Vorbilder: Ein junges Mädchen steht lachend vor dem Spiegel
© Cavan for Adobe / Adobe Stock
Erst die Eltern, dann Eisprinzessin, später Internetstar. An wem unsere Kinder sich orientieren, hängt vom Alter ab. Je größer sie werden, desto individueller suchen sie sich ihre Vorbilder.

Ab 3 Jahren

Mamas und Laras

Für die ganz Kleinen sind Eltern das große Vorbild. Und werden trotzdem irgendwann vom Thron geschubst. Tut weh, ist aber wichtig, meint unsere Autorin

Einer meiner Lieblingssätze zum Thema Kindererziehung kommt von Oswald Bumke: "Erziehung heißt vorleben, alles andere ist höchstens Dressur."

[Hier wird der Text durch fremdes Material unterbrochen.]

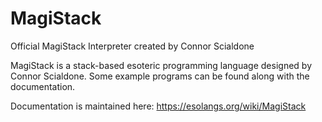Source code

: # MagiStack
Official MagiStack Interpreter created by Connor Scialdone

MagiStack is a stack-based esoteric programming language designed by Connor Scialdone. Some example programs can be found along with the documentation.

Documentation is maintained here: https://esolangs.org/wiki/MagiStack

Seit mir klar ist, wie sehr meine Tochter in der Zukunft nachahmen wird, was ich gerade tue, halte ich im Alltag immer mal wieder inne – und checke: Wie oft schaue ich aufs Handy? Wie rede ich über meinen Körper? Wie verhalte ich mich anderen gegenüber?

Was ich erst mit der Zeit gelernt habe: Vorbild zu sein muss nicht bedeuten, immer alles richtig zu machen. Im Gegenteil. Denn was für ein Mensch wird aus einem Kind, das seinen Eltern dabei nacheifert, alles richtig zu machen? Ziemlich wahrscheinlich ein sehr verkniffener Perfektionist.

Also versuche ich, mich auch mal zu freuen, wenn vor den Augen des Kindes etwas offensichtlich schiefläuft – oder ich es zum Beispiel richtig verkacke: eine gute Gelegenheit zu zeigen, wie man mit eigenen Niederlagen umgehen kann. Oder wie man sich entschuldigt. Ich zitiere dann gerne Rolf Zuckowski mit seinem Lied "Alle machen Fehler" und sage: "Keiner ist ein Supermann." Ein Satz, den meine Tochter mittlerweile auch gern sagt, wenn irgendwas nicht so läuft, wie sie sich das vorgestellt hat: Schwamm drüber.

Was ein bisschen wehgetan hat: Sobald meine Tochter in den Kindergarten gekommen ist, traten Menschen in ihr Leben, die plötzlich auch Vorbilder wurden. Und zwar ohne dass ich – was für eine Unverschämtheit – bei der Auswahl dieser Vorbilder Mitspracherecht hatte.

Kurz nach der Eingewöhnung verlor mein Kind sein Herz an eine Kindergarten-Praktikantin namens Lara. Eine sehr nette, junge Frau, die ihre Haare zu Rastazöpfen geflochten hatte. Eines Abends, als meine Tochter einmal völlig erschöpft einschlief, in Klamotten und mit ungeputzten Zähnen, trug ich sie ins Bett und wollte ihr wenigstens die Haargummis noch abziehen. Im Halbschlaf und mit vorwurfsvollem Ton schlug sie nach mir: "Nicht die Zöpfe rausmachen, die mir Lara gemacht hat!"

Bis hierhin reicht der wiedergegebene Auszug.